I tested every configuration. I disabled every clever feature. With plain greedy decoding and zero speculation, streaming still dropped the content on the floor. I concluded it was a broken subsystem, an upstream rewrite, not my problem to fix. I wrote it off. I moved the 35B back to the slow-but-reliable path and told myself that was the responsible call.
It nagged at me.
The bug I almost didn't fix
A day later I went back, stopped theorising, and did the boring thing: I added print statements and watched what actually happened. Three runs later, there it was.
The streaming code asked "are we in tool-calling mode?" — and got the answer yes, always, because the tool-call parser defaults to switched-on. That flipped on a set of heuristics designed to suppress junk during tool calls. One of them quietly dropped any content chunk shorter than 16 characters.

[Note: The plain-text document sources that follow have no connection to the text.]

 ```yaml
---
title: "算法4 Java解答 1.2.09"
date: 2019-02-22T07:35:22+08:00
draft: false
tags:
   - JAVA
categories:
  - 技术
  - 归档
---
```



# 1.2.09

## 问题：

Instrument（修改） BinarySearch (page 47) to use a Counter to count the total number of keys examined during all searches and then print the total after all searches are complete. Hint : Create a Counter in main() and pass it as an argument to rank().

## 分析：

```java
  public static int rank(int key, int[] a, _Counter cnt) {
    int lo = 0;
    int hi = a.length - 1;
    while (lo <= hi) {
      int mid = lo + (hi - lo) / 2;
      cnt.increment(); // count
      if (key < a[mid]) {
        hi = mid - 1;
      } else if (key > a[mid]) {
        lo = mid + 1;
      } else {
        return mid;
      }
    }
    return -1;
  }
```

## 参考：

Streaming, of course, emits content a few characters at a time.
So the engine was working perfectly and then a safety filter, meant for a completely different situation, was eating the entire response on the way out the door.
The fix was two lines.
tool_mode = bool(request.tools) # not "or a parser exists"That's it. The thing I'd written off as a rewrite was a wrong boolean. The 35B now streams cleanly at 95 tokens/sec — faster than anything else in the lineup, and a number I'd flatly told myself was impossible a day earlier.
Gemma 4 just wanted to watch the world burn
Then there was Gemma 4, the brand-new model I wanted as a quality option. Brand-new is the operative phrase — its architecture was about two weeks old, and the tooling showed it. One server crashed with a GPU threading error. Another mangled the output. A third could only benchmark it, never serve it.

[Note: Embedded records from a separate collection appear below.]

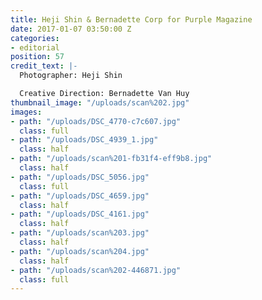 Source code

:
 ```yaml
---
title: Heji Shin & Bernadette Corp for Purple Magazine
date: 2017-01-07 03:50:00 Z
categories:
- editorial
position: 57
credit_text: |-
  Photographer: Heji Shin

  Creative Direction: Bernadette Van Huy
thumbnail_image: "/uploads/scan%202.jpg"
images:
- path: "/uploads/DSC_4770-c7c607.jpg"
  class: full
- path: "/uploads/DSC_4939_1.jpg"
  class: half
- path: "/uploads/scan%201-fb31f4-eff9b8.jpg"
  class: half
- path: "/uploads/DSC_5056.jpg"
  class: full
- path: "/uploads/DSC_4659.jpg"
  class: half
- path: "/uploads/DSC_4161.jpg"
  class: half
- path: "/uploads/scan%203.jpg"
  class: half
- path: "/uploads/scan%204.jpg"
  class: half
- path: "/uploads/scan%202-446871.jpg"
  class: full
---
```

The fourth worked — after I discovered the model package had its chat template surgically removed, restored it from the original, and learned that turning on the model's thinking mode made it pour its entire answer into the "reasoning" channel and never actually answer. Thinking off, template restored: a perfectly pleasant model.
Cleaning house
With all three slots on fast, modern MLX backends, the old llama.cpp setup had nothing left to do — it was slower on every model it could run. So it got retired: GGUF models deleted, the build deleted, the now-pointless menu card pulled from the app. That alone reclaimed about 80 GB of disk. The local stack is now one tidy thing instead of two overlapping ones.
What the whole detour taught me
A few things stuck:
Benchmark on real content, not a convenient prompt. One of these backends looked like a winner on a synthetic test and quietly lost by 30% on actual prose. The test prompt was doing it a favour.
"Broken subsystem" is often "wrong boolean" wearing a trench coat. I called something unfixable, then fixed it in two lines the moment I stopped guessing and started instrumenting. Print statements remain undefeated.
Bleeding-edge model architectures bleed. If a model is younger than the milk in your fridge, expect its tooling to be held together with optimism.
The scoreboard: every model faster than where it started, one of them dramatically so, a runtime bug fixed for good, and a stack that's simpler than when I began. Next time the impatience whispers, I'll at least remember to add the print statements first.
Sharing the rake
One last thing. That two-line streaming fix was never model-specific — it broke streaming for anyone using that engine, on any model. Keeping it as a private patch felt a bit like finding a rake in the dark, stepping on it, and then carefully setting it back down for the next person.
So it went upstream as a pull request — root cause, repro, the whole story. Best case, it gets merged and nobody else loses an afternoon to a stray boolean. Worst case, I still have my copy and lost nothing. That's the quiet deal with building on open source: when you trip over the rake, you also get to move it.